Segment Start: EXTRACTED INFORMATION

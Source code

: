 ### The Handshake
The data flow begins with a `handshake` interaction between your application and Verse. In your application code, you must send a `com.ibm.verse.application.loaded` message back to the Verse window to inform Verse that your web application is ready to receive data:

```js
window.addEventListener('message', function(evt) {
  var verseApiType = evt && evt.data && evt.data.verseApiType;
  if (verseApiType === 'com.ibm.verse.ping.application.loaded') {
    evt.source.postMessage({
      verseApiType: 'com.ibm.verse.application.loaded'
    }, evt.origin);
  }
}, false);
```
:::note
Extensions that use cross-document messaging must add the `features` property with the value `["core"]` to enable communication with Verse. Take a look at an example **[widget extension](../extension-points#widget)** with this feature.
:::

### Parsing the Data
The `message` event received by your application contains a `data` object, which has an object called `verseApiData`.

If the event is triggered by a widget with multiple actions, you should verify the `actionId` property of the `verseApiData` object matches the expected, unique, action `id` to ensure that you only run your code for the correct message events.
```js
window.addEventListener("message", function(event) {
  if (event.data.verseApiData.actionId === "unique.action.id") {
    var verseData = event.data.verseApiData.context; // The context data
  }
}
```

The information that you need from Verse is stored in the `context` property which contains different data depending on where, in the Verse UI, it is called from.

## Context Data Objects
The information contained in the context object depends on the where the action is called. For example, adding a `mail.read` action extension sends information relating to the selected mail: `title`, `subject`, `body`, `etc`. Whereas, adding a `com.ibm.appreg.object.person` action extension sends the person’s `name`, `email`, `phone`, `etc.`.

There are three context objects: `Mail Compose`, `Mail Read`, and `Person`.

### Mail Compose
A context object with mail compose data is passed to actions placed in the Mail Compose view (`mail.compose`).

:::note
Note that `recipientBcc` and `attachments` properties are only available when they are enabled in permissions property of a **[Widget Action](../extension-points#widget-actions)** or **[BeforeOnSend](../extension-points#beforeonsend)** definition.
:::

Segment End: EXTRACTED INFORMATION

Return every entry above with nothing altered.

Source code

: ### The Handshake
The data flow begins with a `handshake` interaction between your application and Verse. In your application code, you must send a `com.ibm.verse.application.loaded` message back to the Verse window to inform Verse that your web application is ready to receive data:

```js
window.addEventListener('message', function(evt) {
  var verseApiType = evt && evt.data && evt.data.verseApiType;
  if (verseApiType === 'com.ibm.verse.ping.application.loaded') {
    evt.source.postMessage({
      verseApiType: 'com.ibm.verse.application.loaded'
    }, evt.origin);
  }
}, false);
```
:::note
Extensions that use cross-document messaging must add the `features` property with the value `["core"]` to enable communication with Verse. Take a look at an example **[widget extension](../extension-points#widget)** with this feature.
:::

### Parsing the Data
The `message` event received by your application contains a `data` object, which has an object called `verseApiData`.

If the event is triggered by a widget with multiple actions, you should verify the `actionId` property of the `verseApiData` object matches the expected, unique, action `id` to ensure that you only run your code for the correct message events.
```js
window.addEventListener("message", function(event) {
  if (event.data.verseApiData.actionId === "unique.action.id") {
    var verseData = event.data.verseApiData.context; // The context data
  }
}
```

The information that you need from Verse is stored in the `context` property which contains different data depending on where, in the Verse UI, it is called from.

## Context Data Objects
The information contained in the context object depends on the where the action is called. For example, adding a `mail.read` action extension sends information relating to the selected mail: `title`, `subject`, `body`, `etc`. Whereas, adding a `com.ibm.appreg.object.person` action extension sends the person’s `name`, `email`, `phone`, `etc.`.

There are three context objects: `Mail Compose`, `Mail Read`, and `Person`.

### Mail Compose
A context object with mail compose data is passed to actions placed in the Mail Compose view (`mail.compose`).

:::note
Note that `recipientBcc` and `attachments` properties are only available when they are enabled in permissions property of a **[Widget Action](../extension-points#widget-actions)** or **[BeforeOnSend](../extension-points#beforeonsend)** definition.
:::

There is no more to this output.